Former neurosurgeon Ben Carson skipped the Thursday debate, and on Friday during his CPAC speech, he made the official announcement that he is no longer a candidate for the presidency. The crowd erupted into sustained applause. Carson joked that everybody loved him but did not vote for him. After teasing the audience with what qualities he sought in a leader, he ended his speech without endorsing another candidate. He vowed to stay involved in politics and implored young people to stay involved, since this will be their country one day.
Businessman Donald Trump managed to make news without being in the room. He canceled his CPAC appearance to campaign in Kansas after rumors swirled that he would face protests and an embarrassing walkout. Trump played well at CPAC 2015, but this year a significant number of conservative activists seemed tired of his antics. He did have plenty of supporters at CPAC, so there is no way of knowing how deep the anti-Trump sentiment was.
Florida Sen. Marco Rubio is addressing the crowd on Saturday morning.
For all of the presidential politicking, the rock star of CPAC Friday was conservative columnist Michelle Malkin. She exploded like a neutron bomb, searing every Republican who has betrayed the conservative cause. She reminded the audience that attacking Democrats was not good enough. The wounds destroying the Republican Party are internal.
She blasted former Florida Gov. Jeb Bush for his support of Common Core. She lambasted Kasich for his compassionate conservatism, a term she despises. She went after Rubio ferociously for his work with the Gang of Eight on immigration. Malkin scorched the earth, relishing every minute of her time in the spotlight. The crowd roared agreement with almost all of her remarks.
CPAC parties went late into the night.

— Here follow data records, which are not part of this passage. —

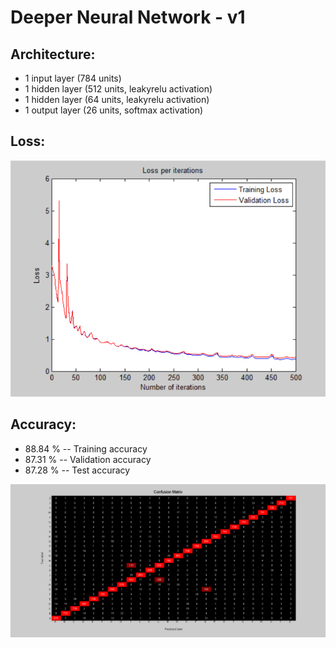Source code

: # Deeper Neural Network - v1

## Architecture:

- 1 input layer (784 units)
- 1 hidden layer (512 units, leakyrelu activation)
- 1 hidden layer (64 units, leakyrelu activation)
- 1 output layer (26 units, softmax activation)

## Loss:

![image](Visualizations/Loss_per_iterations.png)

## Accuracy:

- 88.84 % -- Training accuracy
- 87.31 % -- Validation accuracy
- 87.28 % -- Test accuracy

![image](Visualizations/Confusion_Matrix.png)
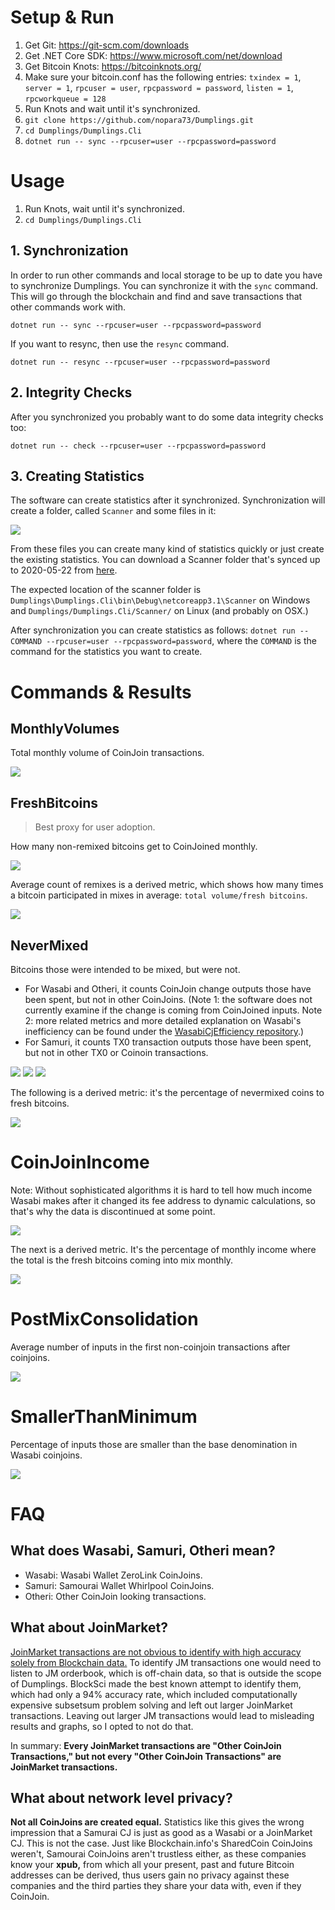 # Setup & Run

1. Get Git: https://git-scm.com/downloads
1. Get .NET Core SDK: https://www.microsoft.com/net/download
1. Get Bitcoin Knots: https://bitcoinknots.org/
1. Make sure your bitcoin.conf has the following entries: `txindex = 1`, `server = 1`, `rpcuser = user`, `rpcpassword = password`, `listen = 1`, `rpcworkqueue = 128`
1. Run Knots and wait until it's synchronized.
1. `git clone https://github.com/nopara73/Dumplings.git`
1. `cd Dumplings/Dumplings.Cli`
1. `dotnet run -- sync --rpcuser=user --rpcpassword=password`

# Usage

1. Run Knots, wait until it's synchronized.
1. `cd Dumplings/Dumplings.Cli`

## 1. Synchronization

In order to run other commands and local storage to be up to date you have to synchronize Dumplings. You can synchronize it with the `sync` command. This will go through the blockchain and find and save transactions that other commands work with.

`dotnet run -- sync --rpcuser=user --rpcpassword=password`

If you want to resync, then use the `resync` command.

`dotnet run -- resync --rpcuser=user --rpcpassword=password`

## 2. Integrity Checks

After you synchronized you probably want to do some data integrity checks too:

`dotnet run -- check --rpcuser=user --rpcpassword=password`

## 3. Creating Statistics

The software can create statistics after it synchronized. Synchronization will create a folder, called `Scanner` and some files in it:

![](https://i.imgur.com/h7qhWRA.png)

From these files you can create many kind of statistics quickly or just create the existing statistics. You can download a Scanner folder that's synced up to 2020-05-22 from [here](https://drive.google.com/open?id=1IFugzv9DT8GSztw8piS3kAB2eRolhS_t).

The expected location of the scanner folder is `Dumplings\Dumplings.Cli\bin\Debug\netcoreapp3.1\Scanner` on Windows and `Dumplings/Dumplings.Cli/Scanner/` on Linux (and probably on OSX.)

After synchronization you can create statistics as follows: `dotnet run -- COMMAND --rpcuser=user --rpcpassword=password`, where the `COMMAND` is the command for the statistics you want to create.

# Commands & Results

## MonthlyVolumes

Total monthly volume of CoinJoin transactions.

![](https://i.imgur.com/ZN6z4Ar.png)

## FreshBitcoins

> Best proxy for user adoption.

How many non-remixed bitcoins get to CoinJoined monthly.

![](https://i.imgur.com/T89kdIH.png)

Average count of remixes is a derived metric, which shows how many times a bitcoin participated in mixes in average: `total volume/fresh bitcoins`.

![](https://i.imgur.com/X8v90Q9.png)

## NeverMixed

Bitcoins those were intended to be mixed, but were not.

- For Wasabi and Otheri, it counts CoinJoin change outputs those have been spent, but not in other CoinJoins. (Note 1: the software does not currently examine if the change is coming from CoinJoined inputs. Note 2: more related metrics and more detailed explanation on Wasabi's inefficiency can be found under the [WasabiCjEfficiency repository](https://github.com/nopara73/WasabiCjEfficiency).)
- For Samuri, it counts TX0 transaction outputs those have been spent, but not in other TX0 or Coinoin transactions.

![](https://i.imgur.com/hjyHA6R.png)
![](https://i.imgur.com/Ckaf0mq.png)
![](https://i.imgur.com/1KmX3lm.png)

The following is a derived metric: it's the percentage of nevermixed coins to fresh bitcoins.

![](https://i.imgur.com/eo9ywaw.png)

# CoinJoinIncome

Note: Without sophisticated algorithms it is hard to tell how much income Wasabi makes after it changed its fee address to dynamic calculations, so that's why the data is discontinued at some point.

![](https://i.imgur.com/OWcpZSU.png)

The next is a derived metric. It's the percentage of monthly income where the total is the fresh bitcoins coming into mix monthly.

![](https://i.imgur.com/7eTYqLa.png)

# PostMixConsolidation

Average number of inputs in the first non-coinjoin transactions after coinjoins.

![](https://i.imgur.com/EB6qKLe.png)

# SmallerThanMinimum

Percentage of inputs those are smaller than the base denomination in Wasabi coinjoins.

![](https://i.imgur.com/G8d8Le5.png)

# FAQ

## What does Wasabi, Samuri, Otheri mean?

- Wasabi: Wasabi Wallet ZeroLink CoinJoins.
- Samuri: Samourai Wallet Whirlpool CoinJoins.
- Otheri: Other CoinJoin looking transactions.

## What about JoinMarket?

[JoinMarket transactions are not obvious to identify with high accuracy solely from Blockchain data.](https://github.com/nopara73/WasabiVsSamourai/issues/2) To identify JM transactions one would need to listen to JM orderbook, which is off-chain data, so that is outside the scope of Dumplings. BlockSci made the best known attempt to identify them, which had only a 94% accuracy rate, which included computationally expensive subsetsum problem solving and left out larger JoinMarket transactions. Leaving out larger JM transactions would lead to misleading results and graphs, so I opted to not do that.

In summary: **Every JoinMarket transactions are "Other CoinJoin Transactions," but not every "Other CoinJoin Transactions" are JoinMarket transactions.**

## What about network level privacy?

**Not all CoinJoins are created equal.** Statistics like this gives the wrong impression that a Samurai CJ is just as good as a Wasabi or a JoinMarket CJ. This is not the case. Just like Blockchain.info's SharedCoin CoinJoins weren't, Samourai CoinJoins aren't trustless either, as these companies know your **xpub,** from which all your present, past and future Bitcoin addresses can be derived, thus users gain no privacy against these companies and the third parties they share your data with, even if they CoinJoin.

The Young Jewish Conservatives held their annual Friday night CPAC Sabbath. Speakers included Congressman Mark Meadows of North Carolina and Marlin Stuttsman of Indiana. Phil Rosenthal is running for Congress in the New York seat currently held by ultra-liberal Jerry Nadler. Saturday at lunch, the Young Jewish Conservatives will feature radio host Glenn Beck.
James O’Keefe of Project Veritas held an afterparty to celebrate all the young activists using new media methods to fight back against the left. Trevor Loudon showed parts of his new movie. Loudon is a New Zealand conservative who travels America explaining why the American political battle effects the entire world.
In addition to Rubio, the big highlight for Saturday is the closing keynote speech to be delivered by Beck. That will come after the annual presidential straw poll results are released.
This is all pending, depending whether firefighters can douse the flames still coming from the podium 24 hours after Malkin spoke.